In 21st century France, all the Roma have is being taken. Systematically. By the state. Which in turn pleads that it is merely supporting the rule of law, because “they” are in the country illegally. Even though, in most cases, the French state has no idea precisely who “they” are, because “they” don’t deserve to be tried on a case-by-case basis to determine who is and who is not in France illegally. “They” don’t deserve to be presumed innocent. “They” are just a group of undesirables. “They” don’t have names, or rights. “They” are automatically guilty, merely by being of a particular ethnicity. “They” merely need to be removed.
And yet France has the gall to complain when the European Union’s Justice Commissioner points out the similarities between their current actions towards the Roma and the ethnic persecutions of the Second World War?
In 17th century Britain and 18th century France and America, the call was for no monarch to be above the law. In the 21st century the call should be that no government – or, to be precise, no state – should be above the law.
I’ve long argued that this is one of my key reasons for favouring some form of supranational governmental structure:
I for one would welcome legal restrictions on the ability of the state to interfere in our lives through unjust laws. I would like there to be lines in the sand, over which no government can step.
The Economist’s new Charlemagne has the best overview of the background to the current crisis over France’s explusion of the Roma, while The European Citizen has the best overview of the implications of French treatment of Justice Commissioner Viviane Reding’s strongly-worded speech:
Meanwhile, France is hitting back in a manner that only further underlines the fundamental problem – the French government’s belief in the divine right of states: “That is not how you talk to a large state,” says the French Europe minister.
In the old days, no. No it wasn’t. Because if you talked to a large state in a manner they disliked, they were likely to vent their anger through force, just as the monarchs of old did before them. And look how well that turned out for France, back in 1870-71, 1914-18 and 1939-45…
This is why the English Civil War was fought. It’s why the French Revolution started. It’s why the American Revolution happened. “The rule of law” isn’t just about words written in some dusty textbook – it’s about core, fundamental principles. It always has been. It’s about the rights of man – hence Thomas Paine’s use of that phrase as the title of his most famous work. In another, Common Sense, he likewise noted “in America, the law is King”.

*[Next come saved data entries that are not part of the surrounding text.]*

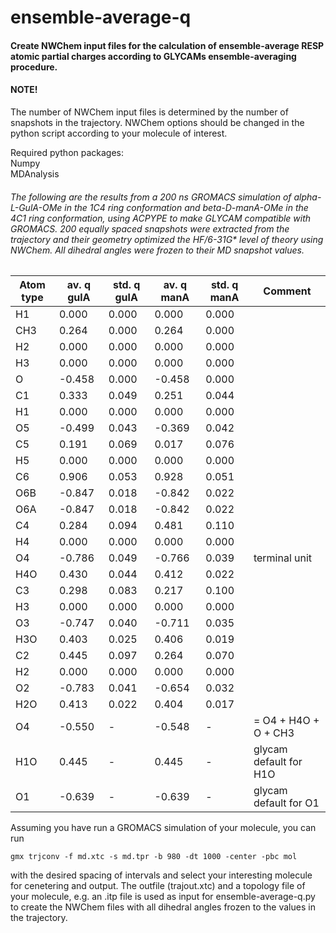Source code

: # ensemble-average-q

#### Create NWChem input files for the calculation of ensemble-average RESP atomic partial charges according to GLYCAMs ensemble-averaging procedure.

#### NOTE!
The number of NWChem input files is determined by the number of snapshots in the trajectory. NWChem options should be changed in the python script according to your molecule of interest. 

Required python packages: \
Numpy \
MDAnalysis 

###### The following are the results from a 200 ns GROMACS simulation of alpha-L-GulA-OMe in the 1C4 ring conformation and beta-D-manA-OMe in the 4C1 ring conformation, using ACPYPE to make GLYCAM compatible with GROMACS. 200 equally spaced snapshots were extracted from the trajectory and their geometry optimized the HF/6-31G* level of theory using NWChem. All dihedral angles were frozen to their MD snapshot values.
| Atom type |av. q gulA |std. q gulA |av. q manA |std. q manA| Comment |
| --- | --- | --- | --- | --- | --- |
H1  |   0.000 |  0.000 |  0.000 | 0.000 |            
CH3 |   0.264 |  0.000 |  0.264 | 0.000 |            
H2  |   0.000 |  0.000 |  0.000 | 0.000 |            
H3  |   0.000 |  0.000 |  0.000 | 0.000 |            
 O  |  -0.458 |  0.000 | -0.458 | 0.000 |            
C1  |   0.333 |  0.049 |  0.251 | 0.044 |            
H1  |   0.000 |  0.000 |  0.000 | 0.000 |            
O5  |  -0.499 |  0.043 | -0.369 | 0.042 |            
C5  |   0.191 |  0.069 |  0.017 | 0.076 |            
H5  |   0.000 |  0.000 |  0.000 | 0.000 |            
C6  |   0.906 |  0.053 |  0.928 | 0.051 |            
O6B |  -0.847 |  0.018 | -0.842 | 0.022 |            
O6A |  -0.847 |  0.018 | -0.842 | 0.022 |            
C4  |   0.284 |  0.094 |  0.481 | 0.110 |            
H4  |   0.000 |  0.000 |  0.000 | 0.000 |            
O4  |  -0.786 |  0.049 | -0.766 | 0.039 | terminal unit                              
H4O |   0.430 |  0.044 |  0.412 | 0.022 |            
C3  |   0.298 |  0.083 |  0.217 | 0.100 |            
H3  |   0.000 |  0.000 |  0.000 | 0.000 |            
O3  |  -0.747 |  0.040 | -0.711 | 0.035 |            
H3O |   0.403 |  0.025 |  0.406 | 0.019 |            
C2  |   0.445 |  0.097 |  0.264 | 0.070 |            
H2  |   0.000 |  0.000 |  0.000 | 0.000 |            
O2  |  -0.783 |  0.041 | -0.654 | 0.032 |            
H2O |   0.413 |  0.022 |  0.404 | 0.017 |            
O4  |  -0.550 |   -    | -0.548 |   -   | = O4 + H4O + O + CH3                              
H1O |   0.445 |   -    |  0.445 |   -   | glycam default for H1O 
O1  |  -0.639 |   -    | -0.639 |   -   | glycam default for O1  



Assuming you have run a GROMACS simulation of your molecule, you can run 

    gmx trjconv -f md.xtc -s md.tpr -b 980 -dt 1000 -center -pbc mol
    
with the desired spacing of intervals and select your interesting molecule for cenetering and output. The outfile (trajout.xtc) and a topology file of your molecule, e.g. an .itp file is used as input for ensemble-average-q.py to create the NWChem files with all dihedral angles frozen to the values in the trajectory. 
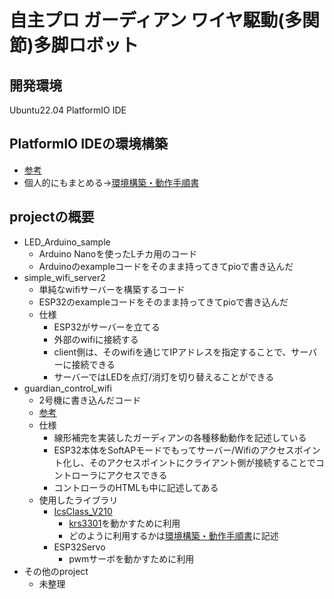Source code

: 自主プロ ガーディアン ワイヤ駆動(多関節)多脚ロボット
==

## 開発環境
Ubuntu22.04
PlatformIO IDE

## PlatformIO IDEの環境構築
* [参考](https://qiita.com/nextfp/items/f54b216212f08280d4e0)
* 個人的にもまとめる→[環境構築・動作手順書](./setup.md)

## projectの概要
* LED_Arduino_sample
  * Arduino Nanoを使ったLチカ用のコード
  * Arduinoのexampleコードをそのまま持ってきてpioで書き込んだ
* simple_wifi_server2
  * 単純なwifiサーバーを構築するコード
  * ESP32のexampleコードをそのまま持ってきてpioで書き込んだ
  * 仕様
    * ESP32がサーバーを立てる
    * 外部のwifiに接続する
    * client側は、そのwifiを通じてIPアドレスを指定することで、サーバーに接続できる
    * サーバーではLEDを点灯/消灯を切り替えることができる
* guardian_control_wifi
  * 2号機に書き込んだコード
  * [参考](https://mukujii.sakura.ne.jp/esp2.html)
  * 仕様
    * 線形補完を実装したガーディアンの各種移動動作を記述している
    * ESP32本体をSoftAPモードでもってサーバー/Wifiのアクセスポイント化し、そのアクセスポイントにクライアント側が接続することでコントローラにアクセスできる
    * コントローラのHTMLも中に記述してある
  * 使用したライブラリ
    * [IcsClass_V210](https://kondo-robot.com/faq/ics-library-a2)
      * [krs3301](https://kondo-robot.com/product/krs-3301-ics)を動かすために利用
      * どのように利用するかは[環境構築・動作手順書](./setup.md)に記述
    * ESP32Servo
      * pwmサーボを動かすために利用
* その他のproject
  * 未整理
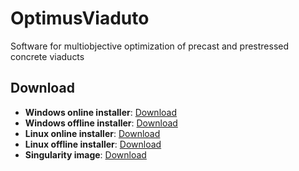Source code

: # OptimusViaduto
Software for multiobjective optimization of precast and prestressed concrete viaducts

## Download
* __Windows online installer__: [Download](https://github.com/EVWTRENTINI/OptimusViaduto/releases/download/v1.0/Instalador.OptimusViaduto.-.online.exe) 
* __Windows offline installer__: [Download](https://github.com/EVWTRENTINI/OptimusViaduto/releases/download/v1.0/Instalador.OptimusViaduto.-.offline.exe)
* __Linux online installer__: [Download](https://github.com/EVWTRENTINI/OptimusViaduto/releases/download/v1.0/Instalador_OptimusViaduto_online.install) 
* __Linux offline installer__: [Download](https://github.com/EVWTRENTINI/OptimusViaduto/releases/download/v1.0/Instalador_OptimusViaduto_offline.install) 
* __Singularity image__: [Download](https://github.com/EVWTRENTINI/OptimusViaduto/releases/download/v1.0/optimusviaduto.simg)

This is a principle that the EU has been trying to bring to Europe, a mere two centuries late.
How big does a state have to be to be above the rule of law – laws that France has signed up to, lest we forget? Laws that this very French government recently reaffirmed through the ratification of the Lisbon Treaty? Principles that every member of the UN and Council of Europe has signed up to via the Universal Declaration of Human Rights and European Convention on Human Rights (both of which exist independently of the EU, in parallel to its own rules, so important are these principles considered)?
If France can get away with breaking internationally-agreed laws designed to protect not just ethnic minorities but individuals of any race, colour or creed just because she’s large, can an even bigger country get away with breaking laws designed to protect France? A bigger country like, say, Germany? Remember how that went, France? The Nazis also won an election – does that mean they had the right to invade?
Just as one of the prime motivators of the English Civil War, French Revolution and American Revolution was to escape the oppression of kings, so one of the prime motivators for the formation of what has now become the EU was to protect Europe’s many peoples from the oppression of states, from governments who believe they have some kind of divine right to do what they like because they’ve got the largest army, but also – in the modern world – because they received more votes in an election.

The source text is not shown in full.